→ **Task objective**
The records that follow are to be reproduced exactly. Any pictures in them are left out.

→ **Data for the task**
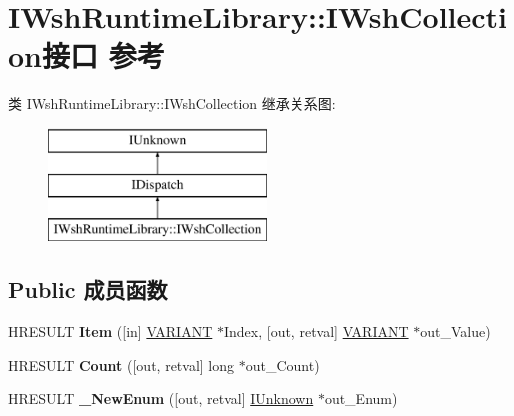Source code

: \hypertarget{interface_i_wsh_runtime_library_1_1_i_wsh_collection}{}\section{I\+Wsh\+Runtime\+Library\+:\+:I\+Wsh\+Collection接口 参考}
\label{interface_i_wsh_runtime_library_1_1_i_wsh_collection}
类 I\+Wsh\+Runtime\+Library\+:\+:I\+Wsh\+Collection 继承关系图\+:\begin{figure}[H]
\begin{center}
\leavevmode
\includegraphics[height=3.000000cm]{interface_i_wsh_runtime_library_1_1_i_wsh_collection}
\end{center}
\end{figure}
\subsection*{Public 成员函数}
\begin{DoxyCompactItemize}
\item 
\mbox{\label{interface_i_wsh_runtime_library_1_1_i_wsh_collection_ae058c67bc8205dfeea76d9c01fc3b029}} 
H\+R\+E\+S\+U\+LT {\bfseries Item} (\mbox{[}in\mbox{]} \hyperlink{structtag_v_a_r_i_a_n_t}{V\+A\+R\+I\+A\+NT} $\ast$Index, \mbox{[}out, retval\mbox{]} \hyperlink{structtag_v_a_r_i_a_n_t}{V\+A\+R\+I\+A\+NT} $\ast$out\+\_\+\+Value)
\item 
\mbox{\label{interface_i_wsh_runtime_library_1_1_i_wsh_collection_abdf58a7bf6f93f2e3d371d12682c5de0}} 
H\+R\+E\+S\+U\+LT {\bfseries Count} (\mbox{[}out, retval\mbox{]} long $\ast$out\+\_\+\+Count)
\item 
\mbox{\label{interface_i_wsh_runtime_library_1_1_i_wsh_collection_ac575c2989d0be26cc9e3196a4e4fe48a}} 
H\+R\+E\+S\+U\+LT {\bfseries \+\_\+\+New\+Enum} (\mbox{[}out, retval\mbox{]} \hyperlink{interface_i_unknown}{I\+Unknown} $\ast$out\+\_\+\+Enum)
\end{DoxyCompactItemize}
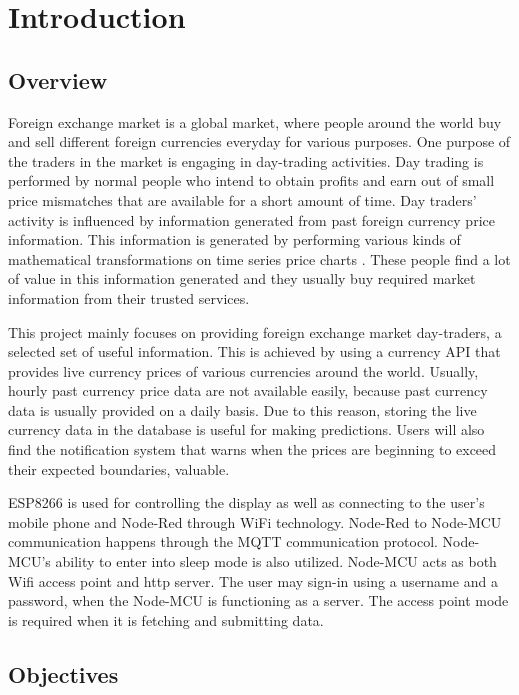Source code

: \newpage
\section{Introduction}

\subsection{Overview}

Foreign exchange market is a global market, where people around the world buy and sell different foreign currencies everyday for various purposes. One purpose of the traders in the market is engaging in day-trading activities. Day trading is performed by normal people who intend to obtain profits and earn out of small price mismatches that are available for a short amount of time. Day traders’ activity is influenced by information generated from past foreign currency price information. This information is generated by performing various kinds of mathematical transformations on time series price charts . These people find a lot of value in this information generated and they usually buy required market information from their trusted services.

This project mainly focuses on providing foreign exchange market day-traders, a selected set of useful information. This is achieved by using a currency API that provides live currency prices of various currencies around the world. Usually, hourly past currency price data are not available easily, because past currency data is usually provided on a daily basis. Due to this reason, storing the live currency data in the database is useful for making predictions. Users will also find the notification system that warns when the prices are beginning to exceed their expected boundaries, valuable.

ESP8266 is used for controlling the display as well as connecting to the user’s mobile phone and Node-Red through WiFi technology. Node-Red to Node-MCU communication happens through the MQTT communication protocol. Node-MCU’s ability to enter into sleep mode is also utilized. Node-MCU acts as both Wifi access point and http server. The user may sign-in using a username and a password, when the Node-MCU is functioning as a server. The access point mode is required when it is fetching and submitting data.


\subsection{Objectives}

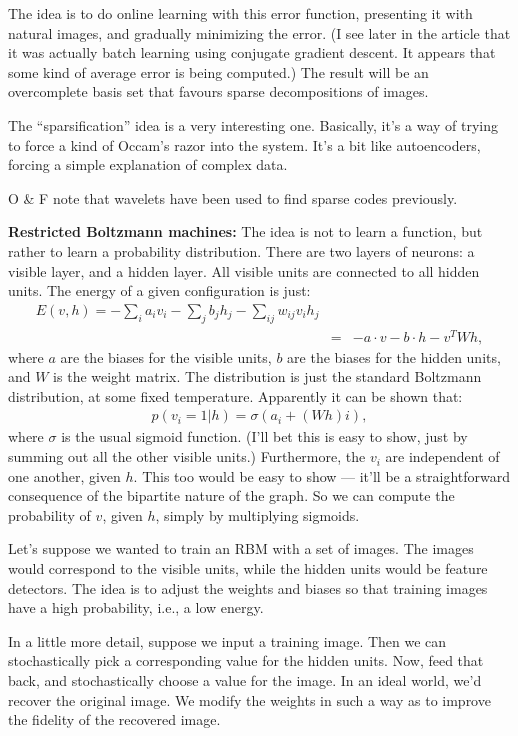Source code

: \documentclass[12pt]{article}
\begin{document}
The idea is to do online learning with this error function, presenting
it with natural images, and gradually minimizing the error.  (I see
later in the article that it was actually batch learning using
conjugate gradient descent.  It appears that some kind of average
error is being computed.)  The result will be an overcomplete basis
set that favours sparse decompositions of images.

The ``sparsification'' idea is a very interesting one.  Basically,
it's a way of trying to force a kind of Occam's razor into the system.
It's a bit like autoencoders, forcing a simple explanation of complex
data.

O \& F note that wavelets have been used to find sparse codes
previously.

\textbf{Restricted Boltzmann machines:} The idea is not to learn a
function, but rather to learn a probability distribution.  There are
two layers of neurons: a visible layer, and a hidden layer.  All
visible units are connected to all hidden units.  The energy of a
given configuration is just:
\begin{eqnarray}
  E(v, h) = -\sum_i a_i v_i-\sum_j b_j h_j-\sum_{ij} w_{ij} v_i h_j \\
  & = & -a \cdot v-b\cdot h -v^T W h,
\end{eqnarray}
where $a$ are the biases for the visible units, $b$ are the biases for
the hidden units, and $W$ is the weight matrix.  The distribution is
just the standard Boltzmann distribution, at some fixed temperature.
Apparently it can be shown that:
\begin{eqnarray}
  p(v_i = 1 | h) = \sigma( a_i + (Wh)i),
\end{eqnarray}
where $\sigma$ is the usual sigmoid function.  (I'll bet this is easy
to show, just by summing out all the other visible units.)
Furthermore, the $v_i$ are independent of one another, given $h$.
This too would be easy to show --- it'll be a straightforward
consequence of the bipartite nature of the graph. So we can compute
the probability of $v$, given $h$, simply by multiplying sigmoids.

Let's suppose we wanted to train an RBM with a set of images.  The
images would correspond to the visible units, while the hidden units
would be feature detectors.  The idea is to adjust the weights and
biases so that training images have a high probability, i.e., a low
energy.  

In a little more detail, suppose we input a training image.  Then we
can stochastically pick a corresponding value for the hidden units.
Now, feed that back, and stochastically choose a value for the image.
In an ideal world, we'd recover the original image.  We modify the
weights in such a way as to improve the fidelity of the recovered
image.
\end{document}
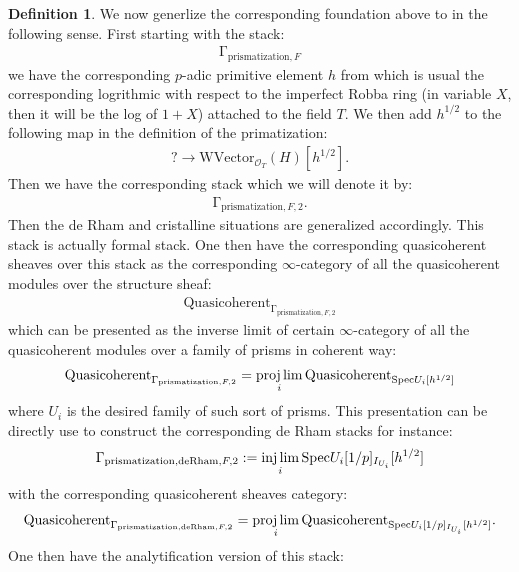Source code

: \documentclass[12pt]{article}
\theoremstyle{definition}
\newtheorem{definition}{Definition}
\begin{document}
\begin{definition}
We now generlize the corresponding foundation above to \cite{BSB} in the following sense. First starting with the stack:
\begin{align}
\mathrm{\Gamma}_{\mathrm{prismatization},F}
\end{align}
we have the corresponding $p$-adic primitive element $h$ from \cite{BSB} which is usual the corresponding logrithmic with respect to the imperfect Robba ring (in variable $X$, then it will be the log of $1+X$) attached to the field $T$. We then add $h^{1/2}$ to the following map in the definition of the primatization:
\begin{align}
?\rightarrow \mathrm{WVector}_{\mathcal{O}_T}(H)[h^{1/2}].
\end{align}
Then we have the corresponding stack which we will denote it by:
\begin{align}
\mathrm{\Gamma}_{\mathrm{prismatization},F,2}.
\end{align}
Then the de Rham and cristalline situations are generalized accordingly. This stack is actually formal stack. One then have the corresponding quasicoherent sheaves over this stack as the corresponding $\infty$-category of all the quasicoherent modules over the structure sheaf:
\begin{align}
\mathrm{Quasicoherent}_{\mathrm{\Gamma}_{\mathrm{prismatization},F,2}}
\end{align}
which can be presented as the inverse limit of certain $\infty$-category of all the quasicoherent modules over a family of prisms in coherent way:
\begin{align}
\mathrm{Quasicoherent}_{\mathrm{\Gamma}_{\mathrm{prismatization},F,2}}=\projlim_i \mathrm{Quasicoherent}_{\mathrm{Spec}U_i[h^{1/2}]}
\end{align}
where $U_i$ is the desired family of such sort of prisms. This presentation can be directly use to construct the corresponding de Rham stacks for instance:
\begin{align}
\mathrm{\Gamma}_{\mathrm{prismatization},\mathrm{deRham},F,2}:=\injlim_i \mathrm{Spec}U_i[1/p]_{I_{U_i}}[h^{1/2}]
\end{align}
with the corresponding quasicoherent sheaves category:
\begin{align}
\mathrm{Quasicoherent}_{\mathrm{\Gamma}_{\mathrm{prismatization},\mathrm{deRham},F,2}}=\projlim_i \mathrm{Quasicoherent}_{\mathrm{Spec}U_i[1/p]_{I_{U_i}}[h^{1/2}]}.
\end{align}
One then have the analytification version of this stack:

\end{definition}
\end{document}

→ **The completed task**
Source code

: \hypertarget{interface_i_wsh_runtime_library_1_1_i_wsh_collection}{}\section{I\+Wsh\+Runtime\+Library\+:\+:I\+Wsh\+Collection接口 参考}
\label{interface_i_wsh_runtime_library_1_1_i_wsh_collection}
类 I\+Wsh\+Runtime\+Library\+:\+:I\+Wsh\+Collection 继承关系图\+:\begin{figure}[H]
\begin{center}
\leavevmode
\includegraphics[height=3.000000cm]{interface_i_wsh_runtime_library_1_1_i_wsh_collection}
\end{center}
\end{figure}
\subsection*{Public 成员函数}
\begin{DoxyCompactItemize}
\item 
\mbox{\label{interface_i_wsh_runtime_library_1_1_i_wsh_collection_ae058c67bc8205dfeea76d9c01fc3b029}} 
H\+R\+E\+S\+U\+LT {\bfseries Item} (\mbox{[}in\mbox{]} \hyperlink{structtag_v_a_r_i_a_n_t}{V\+A\+R\+I\+A\+NT} $\ast$Index, \mbox{[}out, retval\mbox{]} \hyperlink{structtag_v_a_r_i_a_n_t}{V\+A\+R\+I\+A\+NT} $\ast$out\+\_\+\+Value)
\item 
\mbox{\label{interface_i_wsh_runtime_library_1_1_i_wsh_collection_abdf58a7bf6f93f2e3d371d12682c5de0}} 
H\+R\+E\+S\+U\+LT {\bfseries Count} (\mbox{[}out, retval\mbox{]} long $\ast$out\+\_\+\+Count)
\item 
\mbox{\label{interface_i_wsh_runtime_library_1_1_i_wsh_collection_ac575c2989d0be26cc9e3196a4e4fe48a}} 
H\+R\+E\+S\+U\+LT {\bfseries \+\_\+\+New\+Enum} (\mbox{[}out, retval\mbox{]} \hyperlink{interface_i_unknown}{I\+Unknown} $\ast$out\+\_\+\+Enum)
\end{DoxyCompactItemize}
Source code

: \newpage
\section{Introduction}

\subsection{Overview}

Foreign exchange market is a global market, where people around the world buy and sell different foreign currencies everyday for various purposes. One purpose of the traders in the market is engaging in day-trading activities. Day trading is performed by normal people who intend to obtain profits and earn out of small price mismatches that are available for a short amount of time. Day traders’ activity is influenced by information generated from past foreign currency price information. This information is generated by performing various kinds of mathematical transformations on time series price charts . These people find a lot of value in this information generated and they usually buy required market information from their trusted services.

This project mainly focuses on providing foreign exchange market day-traders, a selected set of useful information. This is achieved by using a currency API that provides live currency prices of various currencies around the world. Usually, hourly past currency price data are not available easily, because past currency data is usually provided on a daily basis. Due to this reason, storing the live currency data in the database is useful for making predictions. Users will also find the notification system that warns when the prices are beginning to exceed their expected boundaries, valuable.

ESP8266 is used for controlling the display as well as connecting to the user’s mobile phone and Node-Red through WiFi technology. Node-Red to Node-MCU communication happens through the MQTT communication protocol. Node-MCU’s ability to enter into sleep mode is also utilized. Node-MCU acts as both Wifi access point and http server. The user may sign-in using a username and a password, when the Node-MCU is functioning as a server. The access point mode is required when it is fetching and submitting data.


\subsection{Objectives}

Source code

: \documentclass[12pt]{article}
\begin{document}
The idea is to do online learning with this error function, presenting
it with natural images, and gradually minimizing the error.  (I see
later in the article that it was actually batch learning using
conjugate gradient descent.  It appears that some kind of average
error is being computed.)  The result will be an overcomplete basis
set that favours sparse decompositions of images.

The ``sparsification'' idea is a very interesting one.  Basically,
it's a way of trying to force a kind of Occam's razor into the system.
It's a bit like autoencoders, forcing a simple explanation of complex
data.

O \& F note that wavelets have been used to find sparse codes
previously.

\textbf{Restricted Boltzmann machines:} The idea is not to learn a
function, but rather to learn a probability distribution.  There are
two layers of neurons: a visible layer, and a hidden layer.  All
visible units are connected to all hidden units.  The energy of a
given configuration is just:
\begin{eqnarray}
  E(v, h) = -\sum_i a_i v_i-\sum_j b_j h_j-\sum_{ij} w_{ij} v_i h_j \\
  & = & -a \cdot v-b\cdot h -v^T W h,
\end{eqnarray}
where $a$ are the biases for the visible units, $b$ are the biases for
the hidden units, and $W$ is the weight matrix.  The distribution is
just the standard Boltzmann distribution, at some fixed temperature.
Apparently it can be shown that:
\begin{eqnarray}
  p(v_i = 1 | h) = \sigma( a_i + (Wh)i),
\end{eqnarray}
where $\sigma$ is the usual sigmoid function.  (I'll bet this is easy
to show, just by summing out all the other visible units.)
Furthermore, the $v_i$ are independent of one another, given $h$.
This too would be easy to show --- it'll be a straightforward
consequence of the bipartite nature of the graph. So we can compute
the probability of $v$, given $h$, simply by multiplying sigmoids.

Let's suppose we wanted to train an RBM with a set of images.  The
images would correspond to the visible units, while the hidden units
would be feature detectors.  The idea is to adjust the weights and
biases so that training images have a high probability, i.e., a low
energy.  

In a little more detail, suppose we input a training image.  Then we
can stochastically pick a corresponding value for the hidden units.
Now, feed that back, and stochastically choose a value for the image.
In an ideal world, we'd recover the original image.  We modify the
weights in such a way as to improve the fidelity of the recovered
image.
\end{document}
Source code

: \documentclass[12pt]{article}
\theoremstyle{definition}
\newtheorem{definition}{Definition}
\begin{document}
\begin{definition}
We now generlize the corresponding foundation above to \cite{BSB} in the following sense. First starting with the stack:
\begin{align}
\mathrm{\Gamma}_{\mathrm{prismatization},F}
\end{align}
we have the corresponding $p$-adic primitive element $h$ from \cite{BSB} which is usual the corresponding logrithmic with respect to the imperfect Robba ring (in variable $X$, then it will be the log of $1+X$) attached to the field $T$. We then add $h^{1/2}$ to the following map in the definition of the primatization:
\begin{align}
?\rightarrow \mathrm{WVector}_{\mathcal{O}_T}(H)[h^{1/2}].
\end{align}
Then we have the corresponding stack which we will denote it by:
\begin{align}
\mathrm{\Gamma}_{\mathrm{prismatization},F,2}.
\end{align}
Then the de Rham and cristalline situations are generalized accordingly. This stack is actually formal stack. One then have the corresponding quasicoherent sheaves over this stack as the corresponding $\infty$-category of all the quasicoherent modules over the structure sheaf:
\begin{align}
\mathrm{Quasicoherent}_{\mathrm{\Gamma}_{\mathrm{prismatization},F,2}}
\end{align}
which can be presented as the inverse limit of certain $\infty$-category of all the quasicoherent modules over a family of prisms in coherent way:
\begin{align}
\mathrm{Quasicoherent}_{\mathrm{\Gamma}_{\mathrm{prismatization},F,2}}=\projlim_i \mathrm{Quasicoherent}_{\mathrm{Spec}U_i[h^{1/2}]}
\end{align}
where $U_i$ is the desired family of such sort of prisms. This presentation can be directly use to construct the corresponding de Rham stacks for instance:
\begin{align}
\mathrm{\Gamma}_{\mathrm{prismatization},\mathrm{deRham},F,2}:=\injlim_i \mathrm{Spec}U_i[1/p]_{I_{U_i}}[h^{1/2}]
\end{align}
with the corresponding quasicoherent sheaves category:
\begin{align}
\mathrm{Quasicoherent}_{\mathrm{\Gamma}_{\mathrm{prismatization},\mathrm{deRham},F,2}}=\projlim_i \mathrm{Quasicoherent}_{\mathrm{Spec}U_i[1/p]_{I_{U_i}}[h^{1/2}]}.
\end{align}
One then have the analytification version of this stack:

\end{definition}
\end{document}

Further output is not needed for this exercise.